As you drive north through the green belly of Sri Lanka, slowing for the roadblocks and barbed wire at the old front line, the huge murals of the President, Mahinda Rajapaksa, thin out and finally vanish. Tamil country. I was there this year, visiting the northern Tamil city of Trincomalee - a trip I’ll write about at length in the future. When Downing Street said that David Cameron would go to Colombo to attend the Commonwealth summit because he wanted to draw attention to Sri Lankan human rights abuses, I was sceptical. Their President would use the photos of him shaking hands with our PM for his own ends, right?
Mr Cameron’s visit yesterday to war-scarred Jaffna did drag dozens of British journalists to an area they might not otherwise have visited, a city blitzed by the army at the brutal end of the 26-year civil war. It also allowed Tamil protesters to mob his motorcade, lamenting the disappearance of their relatives.

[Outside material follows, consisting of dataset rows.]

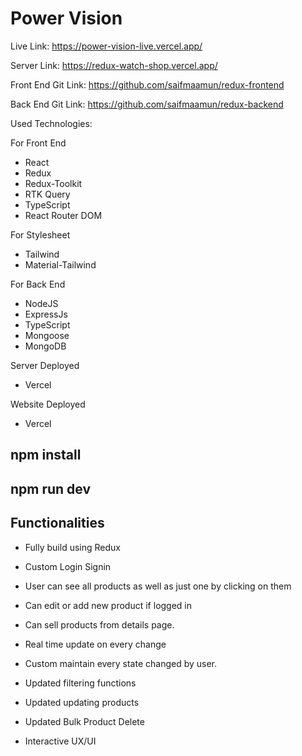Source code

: # Power Vision

Live Link: https://power-vision-live.vercel.app/

Server Link: https://redux-watch-shop.vercel.app/

Front End Git Link: https://github.com/saifmaamun/redux-frontend

Back End Git Link: https://github.com/saifmaamun/redux-backend

Used Technologies:

For Front End

- React
- Redux
- Redux-Toolkit
- RTK Query
- TypeScript
- React Router DOM

For Stylesheet

- Tailwind
- Material-Tailwind

For Back End

- NodeJS
- ExpressJs
- TypeScript
- Mongoose
- MongoDB

Server Deployed

- Vercel

Website Deployed

- Vercel

## npm install

## npm run dev

## Functionalities

- Fully build using Redux

- Custom Login Signin
- User can see all products as well as just one by clicking on them
- Can edit or add new product if logged in
- Can sell products from details page.
- Real time update on every change
- Custom maintain every state changed by user.

* Updated filtering functions

* Updated updating products

* Updated Bulk Product Delete

* Interactive UX/UI
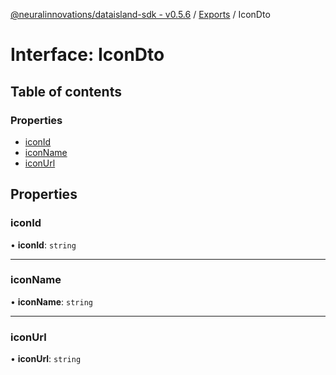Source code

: [@neuralinnovations/dataisland-sdk - v0.5.6](../../README.md) / [Exports](../modules.md) / IconDto

# Interface: IconDto

## Table of contents

### Properties

- [iconId](IconDto.md#iconid)
- [iconName](IconDto.md#iconname)
- [iconUrl](IconDto.md#iconurl)

## Properties

### iconId

• **iconId**: `string`

___

### iconName

• **iconName**: `string`

___

### iconUrl

• **iconUrl**: `string`
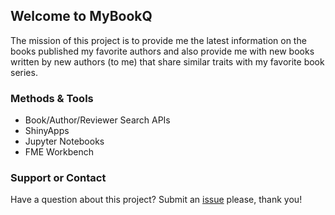 ## Welcome to MyBookQ

The mission of this project is to provide me the latest information on the books published my favorite authors and also provide me with new books written by new authors (to me) that share similar traits with my favorite book series.

### Methods & Tools

- Book/Author/Reviewer Search APIs
- ShinyApps
- Jupyter Notebooks
- FME Workbench

### Support or Contact

Have a question about this project? Submit an [issue](https://github.com/aliciatb/mybookq/issues/new) please, thank you!
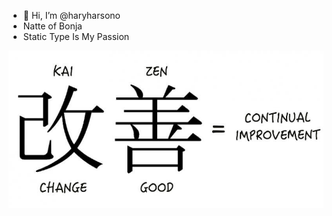 - 👋 Hi, I’m @haryharsono
- Natte of Bonja
- Static Type Is My Passion


 <img src="/image/kaizen.jpg" > 
<!-- ![](image/kaizen%20spaces.jpg) -->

His request that the Sri Lankan government submit to an inquiry into war crimes, intimidation, torture, kid- nappings and the murder of opponents will come to little; there is insufficient international pressure. The BBC’s George Alagiah, born in Sri Lanka, says: “That will serve only to reinforce the habit of impunity.” But the three-day event, supposed to showcase Sri Lanka’s economic revival after the war and tsunami, has become a PR night- mare for the President. No 10, unwilling to countenance cancelling the visit, has made the best of a bad situation.